Deux solutions peuvent être mises en place facilement.
• Utilisation de solution désensibilisante : une solution de nitrate de potassium a un effet désensibilisant. Elle a une action quasi immédiate et à long terme. Elle peut être appliquée dans la même gouttière thermoformée, à la place du produit d’éclaircissement. Les solutions de reminéralisation ont également un effet apaisant mais leur action est plus lente.

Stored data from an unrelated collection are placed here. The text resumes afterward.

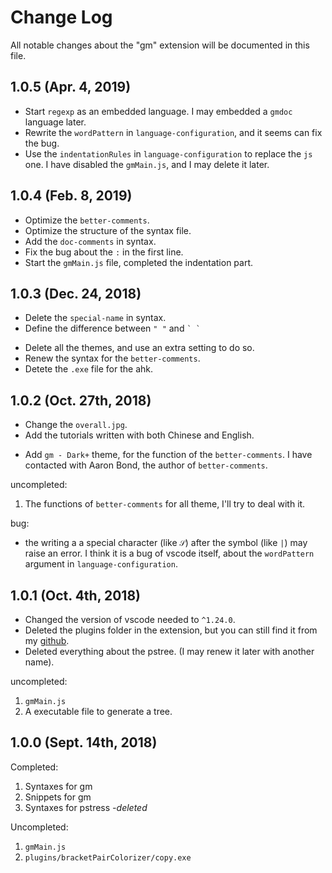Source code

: # Change Log
All notable changes about the "gm" extension will be documented in this file.

<!-- Check [Keep a Changelog](http://keepachangelog.com/) for recommendations on how to structure this file. -->

## 1.0.5 (Apr. 4, 2019)

* Start `regexp` as an embedded language. I may embedded a `gmdoc` language later.
* Rewrite the `wordPattern` in `language-configuration`, and it seems can fix the bug.
* Use the `indentationRules` in `language-configuration` to replace the `js` one. I have disabled the `gmMain.js`, and I may delete it later.

## 1.0.4 (Feb. 8, 2019)
<!-- I'm in Italy now -->

* Optimize the `better-comments`.
* Optimize the structure of the syntax file.
* Add the `doc-comments` in syntax.
* Fix the bug about the `:` in the first line.
* Start the `gmMain.js` file, completed the indentation part.

## 1.0.3 (Dec. 24, 2018)

* Delete the `special-name` in syntax.
* Define the difference between `" "` and `` ` ` ``
<!-- * Add four more theme support `better-comments` -->
* Delete all the themes, and use an extra setting to do so.
* Renew the syntax for the `better-comments`.
* Detete the `.exe` file for the ahk.

## 1.0.2 (Oct. 27th, 2018)

* Change the `overall.jpg`.
* Add the tutorials written with both Chinese and English.
<!-- * Congratulation, it seems that VS code has fix the bug on `wordPattern`. -->
* Add `gm - Dark+` theme, for the function of the `better-comments`. I have contacted with Aaron Bond, the author of `better-comments`.

uncompleted:
1. The functions of `better-comments` for all theme, I'll try to deal with it.

bug:
* the writing a a special character (like `𝒮`) after the symbol (like `|`) may raise an error. I think it is a bug of vscode itself, about the `wordPattern` argument in `language-configuration`.

## 1.0.1 (Oct. 4th, 2018)

* Changed the version of vscode needed to `^1.24.0`.
* Deleted the plugins folder in the extension, but you can still find it from my [github](https://github.com/GiacomoZheng/vscode-gm).
* Deleted everything about the pstree. (I may renew it later with another name).

uncompleted:
1. `gmMain.js`
2. A executable file to generate a tree.

##  1.0.0 (Sept. 14th, 2018)
<!-- Initial release -->
Completed:
1. Syntaxes for gm
2. Snippets for gm
3. Syntaxes for pstress *-deleted*

Uncompleted:
1. `gmMain.js`
2. `plugins/bracketPairColorizer/copy.exe`

<!-- ## [Unreleased] -->
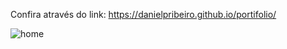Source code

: Confira através do link: https://danielpribeiro.github.io/portifolio/

![home](https://github.com/DanielpRibeiro/portifolio/assets/78006439/828727fa-6423-4e11-932a-a7e2b9fb5040)
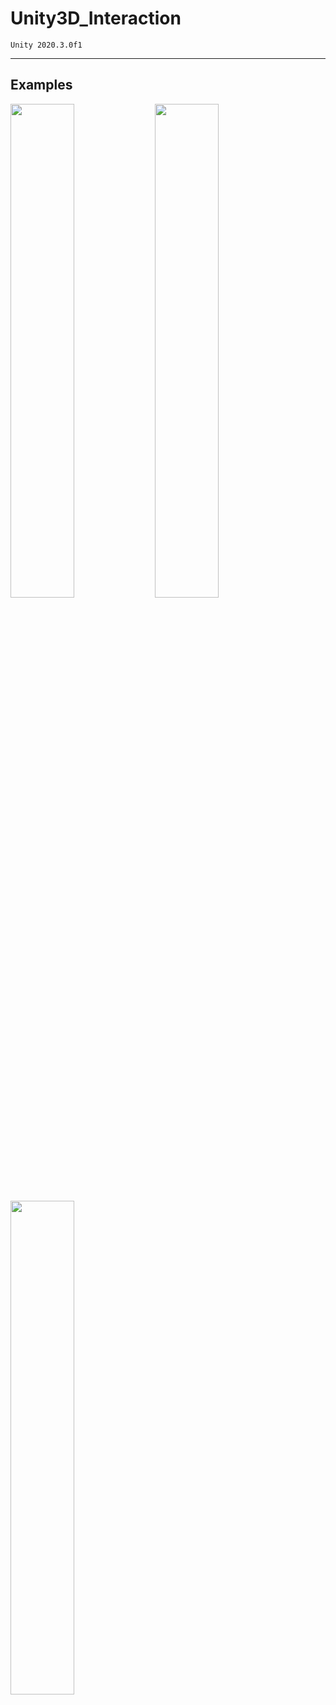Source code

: # Unity3D_Interaction

    Unity 2020.3.0f1
<hr/>

## Examples
<img src="https://user-images.githubusercontent.com/62216628/126517021-3452b478-4aa3-41ec-9124-a82cf5b77b7e.gif" width="45%"> <img src="https://user-images.githubusercontent.com/62216628/126517164-aa2f4ac8-6e77-49eb-98a7-e156461914cc.gif" width="45%"> <img src="https://user-images.githubusercontent.com/62216628/126517171-f96f1acd-1c09-425e-b05f-6df981831a73.gif" width="45%">
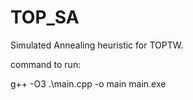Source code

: # TOP_SA
Simulated Annealing heuristic for TOPTW. 

command to run:

g++ -O3 .\main.cpp -o main
main.exe
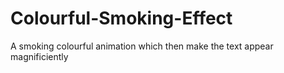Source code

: # Colourful-Smoking-Effect
A smoking colourful animation which then make the text appear magnificiently
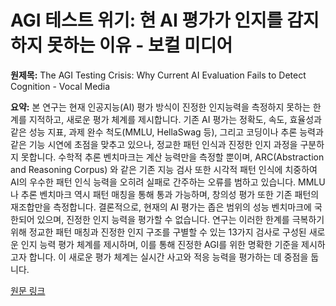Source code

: # AGI 테스트 위기: 현 AI 평가가 인지를 감지하지 못하는 이유 - 보컬 미디어

**원제목:** The AGI Testing Crisis: Why Current AI Evaluation Fails to Detect Cognition - Vocal Media

**요약:** 본 연구는 현재 인공지능(AI) 평가 방식이 진정한 인지능력을 측정하지 못하는 한계를 지적하고, 새로운 평가 체계를 제시합니다. 기존 AI 평가는 정확도, 속도, 효율성과 같은 성능 지표, 과제 완수 척도(MMLU, HellaSwag 등), 그리고 코딩이나 추론 능력과 같은 기능 시연에 초점을 맞추고 있으나,  정교한 패턴 인식과 진정한 인지 과정을 구분하지 못합니다.  수학적 추론 벤치마크는 계산 능력만을 측정할 뿐이며, ARC(Abstraction and Reasoning Corpus) 와 같은 기존 지능 검사 또한 시각적 패턴 인식에 치중하여 AI의 우수한 패턴 인식 능력을 오히려 실패로 간주하는 오류를 범하고 있습니다.  MMLU나 추론 벤치마크 역시 패턴 매칭을 통해 통과 가능하며, 창의성 평가 또한 기존 패턴의 재조합만을 측정합니다.  결론적으로, 현재의 AI 평가는 좁은 범위의 성능 벤치마크에 국한되어 있으며, 진정한 인지 능력을 평가할 수 없습니다.  연구는 이러한 한계를 극복하기 위해 정교한 패턴 매칭과 진정한 인지 구조를 구별할 수 있는 13가지 검사로 구성된 새로운 인지 능력 평가 체계를 제시하며, 이를 통해 진정한 AGI를 위한 명확한 기준을 제시하고자 합니다.  이 새로운 평가 체계는 실시간 사고와 적응 능력을 평가하는 데 중점을 둡니다.

[원문 링크](https://vocal.media/futurism/the-agi-testing-crisis-why-current-ai-evaluation-fails-to-detect-cognition)
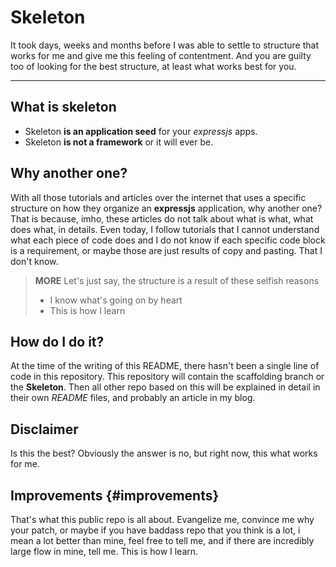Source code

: Skeleton
=====================

It took days, weeks and months before I was able to settle to structure that works for me and give me this feeling of contentment. And you are guilty too of looking for the best structure, at least what works best for you.

----------

What is skeleton
----------

- Skeleton **is an application seed** for your *expressjs* apps.
- Skeleton **is not a framework** or it will ever be.


Why another one?
---------

With all those tutorials and articles over the internet that uses a specific structure on how they organize an **expressjs** application, why another one? That is because, imho, these articles do not talk about what is what, what does what, in details. Even today, I follow tutorials that I cannot understand what each piece of code does and I do not know if each specific code block is a requirement, or maybe those are just results of copy and pasting. That I don't know.

> **MORE**
> Let's just say, the structure is a result of these selfish reasons
> 
>  - I know what's going on by heart
>  - This is how I learn


How do I do it?
----------

At the time of the writing of this README, there hasn't been a single line of code in this repository.  This repository will contain the scaffolding branch or the **Skeleton**. Then all other repo based on this will be explained in detail in their own *README* files, and probably an article in my blog.


Disclaimer
----------

Is this the best? Obviously the answer is no, but right now, this what works for me.

Improvements {#improvements}
----------

That's what this public repo is all about. Evangelize me, convince me why your patch, or maybe if you have baddass repo that you think is a lot, i mean a lot better than mine, feel free to tell me, and if there are incredibly large flow in mine, tell me. This is how I learn.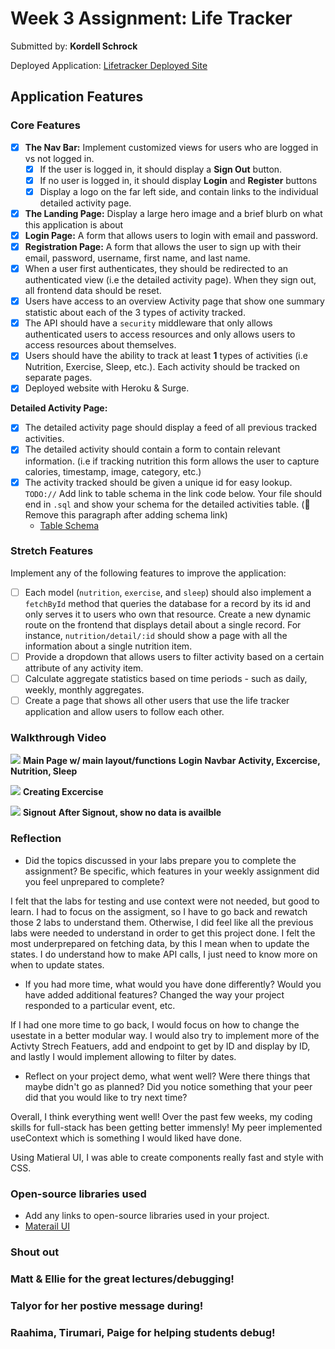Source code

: 
# Week 3 Assignment: Life Tracker

Submitted by: **Kordell Schrock**

Deployed Application: [Lifetracker Deployed Site](https://changeable-meat.surge.sh/)

## Application Features

### Core Features

- [X] **The Nav Bar:** Implement customized views for users who are logged in vs not logged in.
  - [X] If the user is logged in, it should display a **Sign Out** button. 
  - [X] If no user is logged in, it should display **Login** and **Register** buttons
  - [X] Display a logo on the far left side, and contain links to the individual detailed activity page. 
- [X] **The Landing Page:** Display a large hero image and a brief blurb on what this application is about
- [X] **Login Page:** A form that allows users to login with email and password.
- [X] **Registration Page:** A form that allows the user to sign up with their email, password, username, first name, and last name.
- [X] When a user first authenticates, they should be redirected to an authenticated view (i.e the detailed activity page). When they sign out, all frontend data should be reset.
- [X] Users have access to an overview Activity page that show one summary statistic about each of the 3 types of activity tracked.
- [X] The API should have a `security` middleware that only allows authenticated users to access resources and only allows users to access resources about themselves. 
- [X] Users should have the ability to track at least **1** types of activities (i.e Nutrition, Exercise, Sleep, etc.). Each activity should be tracked on separate pages.
- [X] Deployed website with Heroku & Surge. 

**Detailed Activity Page:**
- [X] The detailed activity page should display a feed of all previous tracked activities.
- [X] The detailed activity should contain a form to contain relevant information. (i.e if tracking nutrition this form allows the user to capture calories, timestamp, image, category, etc.) 
- [X] The activity tracked should be given a unique id for easy lookup.
  `TODO://` Add link to table schema in the link code below. Your file should end in `.sql` and show your schema for the detailed activities table. (🚫 Remove this paragraph after adding schema link)
  * [Table Schema](life-tracker-backend/life-tracker-schema.sql) 

### Stretch Features

Implement any of the following features to improve the application:
- [ ] Each model (`nutrition`, `exercise`, and `sleep`) should also implement a `fetchById` method that queries the database for a record by its id and only serves it to users who own that resource. Create a new dynamic route on the frontend that displays detail about a single record. For instance, `nutrition/detail/:id` should show a page with all the information about a single nutrition item.
- [ ] Provide a dropdown that allows users to filter activity based on a certain attribute of any activity item.
- [ ] Calculate aggregate statistics based on time periods - such as daily, weekly, monthly aggregates.
- [ ] Create a page that shows all other users that use the life tracker application and allow users to follow each other.

### Walkthrough Video

![](https://media.giphy.com/media/ZybjBVxhhmO3YkFGcF/giphy.gif)
**Main Page w/ main layout/functions**
**Login**
**Navbar**
**Activity, Excercise, Nutrition, Sleep**

![](https://media.giphy.com/media/x6nkqN4lZEbfifjiOC/giphy.gif)
**Creating Excercise**

![](https://media.giphy.com/media/6OiOYceMz8X0HNC0ye/giphy.gif)
**Signout**
**After Signout, show no data is availble**

### Reflection

* Did the topics discussed in your labs prepare you to complete the assignment? Be specific, which features in your weekly assignment did you feel unprepared to complete?

I felt that the labs for testing and use context were not needed, but good to learn. I had to focus on the assigment, so I have to go back and rewatch those 2 labs to understand them. Otherwise, I did feel like all the previous labs were needed to understand in order to get this project done. I felt the most underprepared on fetching data, by this I mean when to update the states. I do understand how to make API calls, I just need to know more on when to update states.

* If you had more time, what would you have done differently? Would you have added additional features? Changed the way your project responded to a particular event, etc.
  
If I had one more time to go back, I would focus on how to change the usestate in a better modular way. I would also try to implement more of the Activty Strech Featuers, add and endpoint to get by ID and display by ID, and lastly I would implement allowing to filter by dates.

* Reflect on your project demo, what went well? Were there things that maybe didn't go as planned? Did you notice something that your peer did that you would like to try next time?

Overall, I think everything went well! Over the past few weeks, my coding skills for full-stack has been getting better immensly! My peer implemented useContext which is something I would liked have done. 

Using Matieral UI, I was able to create components really fast and style with CSS. 

### Open-source libraries used

- Add any links to open-source libraries used in your project.
- [Materail UI](https://material-ui.com/)

### Shout out
### Matt & Ellie for the great lectures/debugging!
### Talyor for her postive message during!
### Raahima, Tirumari, Paige for helping students debug!
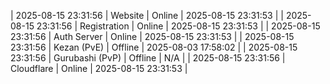 | 2025-08-15 23:31:56 | Website | Online | 2025-08-15 23:31:53 |
| 2025-08-15 23:31:56 | Registration | Online | 2025-08-15 23:31:53 |
| 2025-08-15 23:31:56 | Auth Server | Online | 2025-08-15 23:31:53 |
| 2025-08-15 23:31:56 | Kezan (PvE) | Offline | 2025-08-03 17:58:02 |
| 2025-08-15 23:31:56 | Gurubashi (PvP) | Offline | N/A |
| 2025-08-15 23:31:56 | Cloudflare | Online | 2025-08-15 23:31:53 |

• Modulation de la durée d’application : il a été récemment proposé [19] une modulation de la durée de port des gouttières par le patient lui-même. Ainsi, il est conseillé au patient de porter ses gouttières 1 heure le premier jour. Si le patient ne ressent pas de sensibilité le 1er jour, il peut alors passer à 2 heures de port le 2e jour. Et ainsi de suite jusqu’à porter la gouttière toute une nuit si aucune sensibilité n’est apparue. Si des sensibilités apparaissent, il est demandé au patient de reprendre le traitement avec la durée de port qui ne lui cause pas de sensibilités.
1 Diagnostic.
2 Détartrage, élimination des colorations externes.
3 Traitement des lésions éventuelles :
- lésions amélaires débutantes (sista 2.0, voire 2.1) asymptomatiques : prise en charge carieuse classique. Pas de traitement nécessaire avant éclaircissement ;
- lésions carieuses symptomatiques plus profondes ou cavitaires : restaurations avant traitement d’éclaircissement ;
- lésions cervicales : la mise en place d’un adhésif est possible pour limiter le risque de sensibilités.
4 Photos préopératoires, avec filtre polarisé (SmileLite MDP, SmileLine®, Polar-Eyes®) : les filtres polarisés permettent d’obtenir des photos sans reflets, donnant ainsi accès à la teinte et à la translucidité des dents de manière bien plus précise. Les photographies constituent une preuve irréfutable de l’efficacité du traitement en cas de contestation. Les patients ont tendance à oublier leur teinte d’origine et apprécient toujours de voir leurs photos de teinte initiale.
5 Empreinte.
6 Réalisation de gouttières thermoformées souples ou fines rigides dans les cas de faible hauteur coronaire, pour assurer une meilleure rétention. Il a été montré qu’il n’est pas nécessaire de réaliser des réservoirs (fig. 9). Ils ont tendance à déstabiliser la gouttière et à augmenter le risque d’inflammation gingivale [20, 21]. Par ailleurs, il n’est pas nécessaire de découper la gouttière selon le collet des dents (fig. 10).
7 Séance d’essai des gouttières, de remise des produits (fig. 11) et de démonstration au fauteuil. Cette séance est obligatoire selon la législation européenne. Les conseils sont les suivants :
- après le brossage, mettre une goutte de produit dans l’intrados de chaque dent, au niveau de la face vestibulaire ;
- mise en place des gouttières ;
- lors du retrait des gouttières, les rincer à l’eau froide et les frotter avec la brosse à dent. Les stocker dans une boîte à prothèse ouverte ;
- au niveau de l’alimentation, il a été montré que la consommation d’aliments ou de boissons colorées (thé, café, etc.) ne diminuait pas l’efficacité du traitement. Il est cependant intéressant de suggérer la diminution de la consommation de ceux-ci pour ralentir la récidive ;
- si des taches blanches apparaissent pendant le traitement, il ne faut pas s’inquiéter. Elles sont réversibles et disparaîtront au bout de quelques semaines.
8 Séance de contrôle et photos postopératoires.
L’éclaircissement dentaire selon le protocole de Haywood est une technique simple, efficace, avec un rapport coût/bénéfice/sécurité très favorable. L’utilisation d’une solution de peroxyde de carbamide à pH neutre, contenant une solution désensibilisante, et d’une solution de reminéralisation en fin de traitement est conseillée. Y associer quelques conseils simples à donner au patient permet de proposer ces traitements d’éclaircissement avec un risque d’effets adverses maîtrisé et un confort optimal pour le patient et, donc, pour le praticien.